#### Your instructions:
Every record must be copied exactly.

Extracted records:
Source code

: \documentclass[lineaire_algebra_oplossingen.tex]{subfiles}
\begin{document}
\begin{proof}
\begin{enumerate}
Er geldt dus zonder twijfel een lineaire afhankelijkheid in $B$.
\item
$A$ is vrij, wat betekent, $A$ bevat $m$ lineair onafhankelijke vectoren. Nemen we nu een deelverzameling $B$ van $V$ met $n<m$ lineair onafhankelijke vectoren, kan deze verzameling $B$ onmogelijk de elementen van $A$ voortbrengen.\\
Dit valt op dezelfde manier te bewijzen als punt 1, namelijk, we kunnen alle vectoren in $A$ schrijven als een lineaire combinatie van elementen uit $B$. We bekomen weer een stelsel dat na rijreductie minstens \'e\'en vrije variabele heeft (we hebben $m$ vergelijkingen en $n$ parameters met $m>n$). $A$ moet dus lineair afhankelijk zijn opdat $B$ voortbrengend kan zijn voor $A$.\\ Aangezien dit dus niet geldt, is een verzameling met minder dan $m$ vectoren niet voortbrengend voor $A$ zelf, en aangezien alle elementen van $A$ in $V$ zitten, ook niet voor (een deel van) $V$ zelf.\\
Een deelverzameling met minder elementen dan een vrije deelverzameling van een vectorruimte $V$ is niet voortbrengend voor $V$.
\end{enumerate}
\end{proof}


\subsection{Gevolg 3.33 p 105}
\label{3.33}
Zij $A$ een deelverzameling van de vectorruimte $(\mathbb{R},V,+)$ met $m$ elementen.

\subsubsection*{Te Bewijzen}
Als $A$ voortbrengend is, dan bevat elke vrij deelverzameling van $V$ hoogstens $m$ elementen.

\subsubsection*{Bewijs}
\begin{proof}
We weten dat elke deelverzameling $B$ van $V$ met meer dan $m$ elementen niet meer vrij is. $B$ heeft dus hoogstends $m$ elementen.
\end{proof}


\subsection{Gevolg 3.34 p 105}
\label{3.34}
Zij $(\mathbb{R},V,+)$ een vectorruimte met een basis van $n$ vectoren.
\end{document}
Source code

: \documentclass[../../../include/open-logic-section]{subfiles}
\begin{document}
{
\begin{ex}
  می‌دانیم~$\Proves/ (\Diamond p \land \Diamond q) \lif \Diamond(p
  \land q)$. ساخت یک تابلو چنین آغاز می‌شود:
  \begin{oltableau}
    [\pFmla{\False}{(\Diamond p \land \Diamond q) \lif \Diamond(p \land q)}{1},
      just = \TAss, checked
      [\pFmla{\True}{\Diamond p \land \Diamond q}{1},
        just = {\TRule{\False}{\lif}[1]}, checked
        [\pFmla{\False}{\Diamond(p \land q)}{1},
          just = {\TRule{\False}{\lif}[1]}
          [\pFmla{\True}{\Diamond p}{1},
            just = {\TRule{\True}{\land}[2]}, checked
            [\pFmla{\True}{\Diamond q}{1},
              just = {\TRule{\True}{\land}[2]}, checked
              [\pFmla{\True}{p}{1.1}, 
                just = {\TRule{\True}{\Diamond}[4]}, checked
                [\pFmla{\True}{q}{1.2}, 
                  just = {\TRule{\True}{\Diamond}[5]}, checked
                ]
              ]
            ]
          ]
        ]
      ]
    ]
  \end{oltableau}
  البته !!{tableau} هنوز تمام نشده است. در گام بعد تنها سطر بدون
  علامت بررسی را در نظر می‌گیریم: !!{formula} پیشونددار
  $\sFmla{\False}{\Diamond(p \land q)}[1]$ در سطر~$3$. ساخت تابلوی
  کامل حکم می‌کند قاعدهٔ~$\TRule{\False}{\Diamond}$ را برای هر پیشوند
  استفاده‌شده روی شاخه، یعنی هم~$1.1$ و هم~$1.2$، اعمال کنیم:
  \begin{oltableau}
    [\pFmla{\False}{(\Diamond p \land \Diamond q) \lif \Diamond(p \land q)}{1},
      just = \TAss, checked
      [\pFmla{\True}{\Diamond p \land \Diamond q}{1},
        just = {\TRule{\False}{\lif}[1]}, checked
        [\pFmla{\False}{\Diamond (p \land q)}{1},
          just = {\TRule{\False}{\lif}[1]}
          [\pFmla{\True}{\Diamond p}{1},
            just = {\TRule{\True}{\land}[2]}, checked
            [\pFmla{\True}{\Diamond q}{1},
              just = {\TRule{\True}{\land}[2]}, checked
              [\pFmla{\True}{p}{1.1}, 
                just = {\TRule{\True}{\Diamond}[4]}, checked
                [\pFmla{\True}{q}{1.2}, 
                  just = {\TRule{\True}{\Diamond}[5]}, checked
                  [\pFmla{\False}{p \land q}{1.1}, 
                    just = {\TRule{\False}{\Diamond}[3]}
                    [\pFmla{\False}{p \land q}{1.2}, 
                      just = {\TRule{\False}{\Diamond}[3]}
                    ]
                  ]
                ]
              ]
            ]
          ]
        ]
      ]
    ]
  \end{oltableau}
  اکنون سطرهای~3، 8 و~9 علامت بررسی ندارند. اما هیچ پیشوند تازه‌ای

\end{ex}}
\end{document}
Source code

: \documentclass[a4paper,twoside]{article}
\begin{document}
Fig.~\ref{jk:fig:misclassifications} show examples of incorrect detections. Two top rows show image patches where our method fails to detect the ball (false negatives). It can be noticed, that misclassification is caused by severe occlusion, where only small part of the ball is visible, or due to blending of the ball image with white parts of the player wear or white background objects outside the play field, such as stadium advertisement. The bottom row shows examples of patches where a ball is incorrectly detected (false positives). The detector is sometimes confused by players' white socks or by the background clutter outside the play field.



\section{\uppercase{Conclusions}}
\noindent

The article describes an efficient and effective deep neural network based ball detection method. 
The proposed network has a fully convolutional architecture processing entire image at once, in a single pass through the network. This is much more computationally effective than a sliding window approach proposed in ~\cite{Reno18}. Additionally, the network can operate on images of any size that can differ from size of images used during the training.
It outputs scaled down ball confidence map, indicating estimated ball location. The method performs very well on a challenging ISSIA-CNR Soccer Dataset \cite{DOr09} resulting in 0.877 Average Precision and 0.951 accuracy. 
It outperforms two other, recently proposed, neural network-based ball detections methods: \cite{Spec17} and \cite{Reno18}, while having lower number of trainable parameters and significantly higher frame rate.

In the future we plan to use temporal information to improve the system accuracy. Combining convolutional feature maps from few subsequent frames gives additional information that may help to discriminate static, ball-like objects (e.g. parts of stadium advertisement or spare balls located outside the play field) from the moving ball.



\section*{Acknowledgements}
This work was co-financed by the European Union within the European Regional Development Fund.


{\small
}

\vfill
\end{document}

#### Solution:
Source code

: \documentclass[lineaire_algebra_oplossingen.tex]{subfiles}
\begin{document}
\begin{proof}
\begin{enumerate}
Er geldt dus zonder twijfel een lineaire afhankelijkheid in $B$.
\item
$A$ is vrij, wat betekent, $A$ bevat $m$ lineair onafhankelijke vectoren. Nemen we nu een deelverzameling $B$ van $V$ met $n<m$ lineair onafhankelijke vectoren, kan deze verzameling $B$ onmogelijk de elementen van $A$ voortbrengen.\\
Dit valt op dezelfde manier te bewijzen als punt 1, namelijk, we kunnen alle vectoren in $A$ schrijven als een lineaire combinatie van elementen uit $B$. We bekomen weer een stelsel dat na rijreductie minstens \'e\'en vrije variabele heeft (we hebben $m$ vergelijkingen en $n$ parameters met $m>n$). $A$ moet dus lineair afhankelijk zijn opdat $B$ voortbrengend kan zijn voor $A$.\\ Aangezien dit dus niet geldt, is een verzameling met minder dan $m$ vectoren niet voortbrengend voor $A$ zelf, en aangezien alle elementen van $A$ in $V$ zitten, ook niet voor (een deel van) $V$ zelf.\\
Een deelverzameling met minder elementen dan een vrije deelverzameling van een vectorruimte $V$ is niet voortbrengend voor $V$.
\end{enumerate}
\end{proof}


\subsection{Gevolg 3.33 p 105}
\label{3.33}
Zij $A$ een deelverzameling van de vectorruimte $(\mathbb{R},V,+)$ met $m$ elementen.

\subsubsection*{Te Bewijzen}
Als $A$ voortbrengend is, dan bevat elke vrij deelverzameling van $V$ hoogstens $m$ elementen.

\subsubsection*{Bewijs}
\begin{proof}
We weten dat elke deelverzameling $B$ van $V$ met meer dan $m$ elementen niet meer vrij is. $B$ heeft dus hoogstends $m$ elementen.
\end{proof}


\subsection{Gevolg 3.34 p 105}
\label{3.34}
Zij $(\mathbb{R},V,+)$ een vectorruimte met een basis van $n$ vectoren.
\end{document}
Source code

: \documentclass[../../../include/open-logic-section]{subfiles}
\begin{document}
{
\begin{ex}
  می‌دانیم~$\Proves/ (\Diamond p \land \Diamond q) \lif \Diamond(p
  \land q)$. ساخت یک تابلو چنین آغاز می‌شود:
  \begin{oltableau}
    [\pFmla{\False}{(\Diamond p \land \Diamond q) \lif \Diamond(p \land q)}{1},
      just = \TAss, checked
      [\pFmla{\True}{\Diamond p \land \Diamond q}{1},
        just = {\TRule{\False}{\lif}[1]}, checked
        [\pFmla{\False}{\Diamond(p \land q)}{1},
          just = {\TRule{\False}{\lif}[1]}
          [\pFmla{\True}{\Diamond p}{1},
            just = {\TRule{\True}{\land}[2]}, checked
            [\pFmla{\True}{\Diamond q}{1},
              just = {\TRule{\True}{\land}[2]}, checked
              [\pFmla{\True}{p}{1.1}, 
                just = {\TRule{\True}{\Diamond}[4]}, checked
                [\pFmla{\True}{q}{1.2}, 
                  just = {\TRule{\True}{\Diamond}[5]}, checked
                ]
              ]
            ]
          ]
        ]
      ]
    ]
  \end{oltableau}
  البته !!{tableau} هنوز تمام نشده است. در گام بعد تنها سطر بدون
  علامت بررسی را در نظر می‌گیریم: !!{formula} پیشونددار
  $\sFmla{\False}{\Diamond(p \land q)}[1]$ در سطر~$3$. ساخت تابلوی
  کامل حکم می‌کند قاعدهٔ~$\TRule{\False}{\Diamond}$ را برای هر پیشوند
  استفاده‌شده روی شاخه، یعنی هم~$1.1$ و هم~$1.2$، اعمال کنیم:
  \begin{oltableau}
    [\pFmla{\False}{(\Diamond p \land \Diamond q) \lif \Diamond(p \land q)}{1},
      just = \TAss, checked
      [\pFmla{\True}{\Diamond p \land \Diamond q}{1},
        just = {\TRule{\False}{\lif}[1]}, checked
        [\pFmla{\False}{\Diamond (p \land q)}{1},
          just = {\TRule{\False}{\lif}[1]}
          [\pFmla{\True}{\Diamond p}{1},
            just = {\TRule{\True}{\land}[2]}, checked
            [\pFmla{\True}{\Diamond q}{1},
              just = {\TRule{\True}{\land}[2]}, checked
              [\pFmla{\True}{p}{1.1}, 
                just = {\TRule{\True}{\Diamond}[4]}, checked
                [\pFmla{\True}{q}{1.2}, 
                  just = {\TRule{\True}{\Diamond}[5]}, checked
                  [\pFmla{\False}{p \land q}{1.1}, 
                    just = {\TRule{\False}{\Diamond}[3]}
                    [\pFmla{\False}{p \land q}{1.2}, 
                      just = {\TRule{\False}{\Diamond}[3]}
                    ]
                  ]
                ]
              ]
            ]
          ]
        ]
      ]
    ]
  \end{oltableau}
  اکنون سطرهای~3، 8 و~9 علامت بررسی ندارند. اما هیچ پیشوند تازه‌ای

\end{ex}}
\end{document}
Source code

: \documentclass[a4paper,twoside]{article}
\begin{document}
Fig.~\ref{jk:fig:misclassifications} show examples of incorrect detections. Two top rows show image patches where our method fails to detect the ball (false negatives). It can be noticed, that misclassification is caused by severe occlusion, where only small part of the ball is visible, or due to blending of the ball image with white parts of the player wear or white background objects outside the play field, such as stadium advertisement. The bottom row shows examples of patches where a ball is incorrectly detected (false positives). The detector is sometimes confused by players' white socks or by the background clutter outside the play field.



\section{\uppercase{Conclusions}}
\noindent

The article describes an efficient and effective deep neural network based ball detection method. 
The proposed network has a fully convolutional architecture processing entire image at once, in a single pass through the network. This is much more computationally effective than a sliding window approach proposed in ~\cite{Reno18}. Additionally, the network can operate on images of any size that can differ from size of images used during the training.
It outputs scaled down ball confidence map, indicating estimated ball location. The method performs very well on a challenging ISSIA-CNR Soccer Dataset \cite{DOr09} resulting in 0.877 Average Precision and 0.951 accuracy. 
It outperforms two other, recently proposed, neural network-based ball detections methods: \cite{Spec17} and \cite{Reno18}, while having lower number of trainable parameters and significantly higher frame rate.

In the future we plan to use temporal information to improve the system accuracy. Combining convolutional feature maps from few subsequent frames gives additional information that may help to discriminate static, ball-like objects (e.g. parts of stadium advertisement or spare balls located outside the play field) from the moving ball.



\section*{Acknowledgements}
This work was co-financed by the European Union within the European Regional Development Fund.


{\small
}

\vfill
\end{document}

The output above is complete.